Problem statement: Find all lines in the records that include the word "community", and copy them out.

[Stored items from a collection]
※ ※ ※

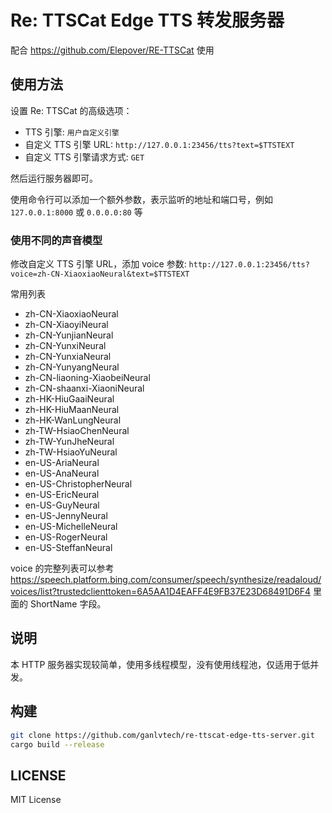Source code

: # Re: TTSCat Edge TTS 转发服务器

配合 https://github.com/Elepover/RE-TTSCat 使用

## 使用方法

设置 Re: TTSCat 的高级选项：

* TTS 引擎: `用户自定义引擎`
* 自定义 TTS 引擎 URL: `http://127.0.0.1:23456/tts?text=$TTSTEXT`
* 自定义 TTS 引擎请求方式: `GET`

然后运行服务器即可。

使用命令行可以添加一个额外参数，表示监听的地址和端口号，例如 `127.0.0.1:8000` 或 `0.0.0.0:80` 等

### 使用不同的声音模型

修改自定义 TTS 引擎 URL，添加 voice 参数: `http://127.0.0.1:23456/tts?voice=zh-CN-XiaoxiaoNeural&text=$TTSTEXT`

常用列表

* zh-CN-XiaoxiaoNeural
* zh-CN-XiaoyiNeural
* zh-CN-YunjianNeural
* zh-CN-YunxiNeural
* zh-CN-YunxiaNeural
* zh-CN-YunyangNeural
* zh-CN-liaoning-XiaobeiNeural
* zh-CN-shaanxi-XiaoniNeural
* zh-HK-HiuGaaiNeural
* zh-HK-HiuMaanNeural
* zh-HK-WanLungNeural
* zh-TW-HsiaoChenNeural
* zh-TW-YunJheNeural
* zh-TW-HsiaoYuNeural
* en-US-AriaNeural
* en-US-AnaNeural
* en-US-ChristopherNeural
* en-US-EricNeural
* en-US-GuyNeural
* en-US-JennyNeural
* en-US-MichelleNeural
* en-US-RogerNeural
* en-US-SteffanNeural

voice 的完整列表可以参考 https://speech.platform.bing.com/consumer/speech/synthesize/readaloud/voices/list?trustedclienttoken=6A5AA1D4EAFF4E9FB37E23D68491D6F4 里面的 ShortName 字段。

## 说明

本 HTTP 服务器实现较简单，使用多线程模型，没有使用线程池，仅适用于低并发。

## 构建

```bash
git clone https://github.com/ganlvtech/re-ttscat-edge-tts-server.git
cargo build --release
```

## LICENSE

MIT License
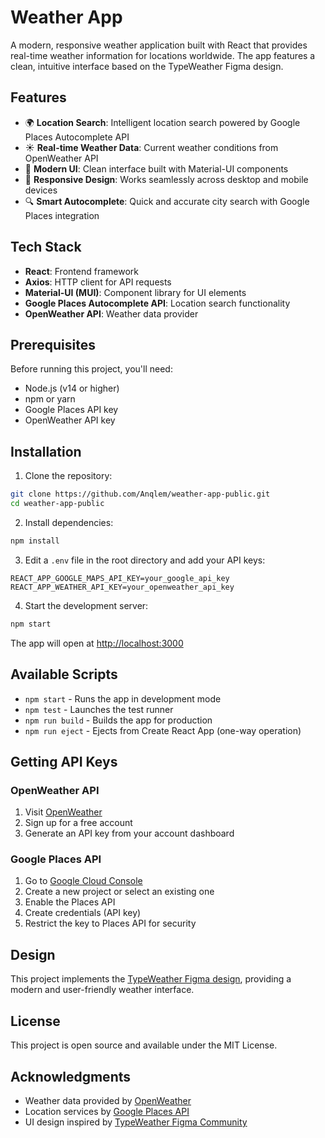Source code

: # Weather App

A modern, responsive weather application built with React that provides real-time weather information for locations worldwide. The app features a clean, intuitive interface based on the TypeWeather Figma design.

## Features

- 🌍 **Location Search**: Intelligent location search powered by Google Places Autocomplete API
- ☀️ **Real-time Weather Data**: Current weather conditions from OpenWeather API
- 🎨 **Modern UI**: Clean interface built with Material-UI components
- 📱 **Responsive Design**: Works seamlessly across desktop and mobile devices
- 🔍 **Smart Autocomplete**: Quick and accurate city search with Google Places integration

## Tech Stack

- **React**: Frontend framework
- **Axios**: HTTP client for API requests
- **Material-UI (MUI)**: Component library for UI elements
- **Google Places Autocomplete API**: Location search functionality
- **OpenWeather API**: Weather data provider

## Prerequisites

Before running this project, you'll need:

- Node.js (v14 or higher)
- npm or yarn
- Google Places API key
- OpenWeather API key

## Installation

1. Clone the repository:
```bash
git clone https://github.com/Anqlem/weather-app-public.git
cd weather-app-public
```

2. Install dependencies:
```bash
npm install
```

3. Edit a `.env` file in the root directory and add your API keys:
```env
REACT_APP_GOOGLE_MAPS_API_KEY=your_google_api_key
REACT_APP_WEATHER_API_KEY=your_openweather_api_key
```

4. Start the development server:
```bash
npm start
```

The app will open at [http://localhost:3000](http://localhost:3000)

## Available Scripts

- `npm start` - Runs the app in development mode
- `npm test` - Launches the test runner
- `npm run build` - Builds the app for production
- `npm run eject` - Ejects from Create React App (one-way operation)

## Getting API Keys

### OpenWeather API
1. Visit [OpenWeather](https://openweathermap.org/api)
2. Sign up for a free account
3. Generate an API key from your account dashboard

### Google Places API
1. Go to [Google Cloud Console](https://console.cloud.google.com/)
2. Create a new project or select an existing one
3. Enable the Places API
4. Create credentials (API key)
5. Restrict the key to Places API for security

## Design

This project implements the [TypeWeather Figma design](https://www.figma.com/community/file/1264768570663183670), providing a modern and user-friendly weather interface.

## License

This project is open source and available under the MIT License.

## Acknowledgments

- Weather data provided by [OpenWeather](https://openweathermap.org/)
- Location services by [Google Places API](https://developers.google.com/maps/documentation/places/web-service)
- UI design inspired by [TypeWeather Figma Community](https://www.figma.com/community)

※ ※ ※

Worked solution:
This project implements the [TypeWeather Figma design](https://www.figma.com/community/file/1264768570663183670), providing a modern and user-friendly weather interface.
- UI design inspired by [TypeWeather Figma Community](https://www.figma.com/community)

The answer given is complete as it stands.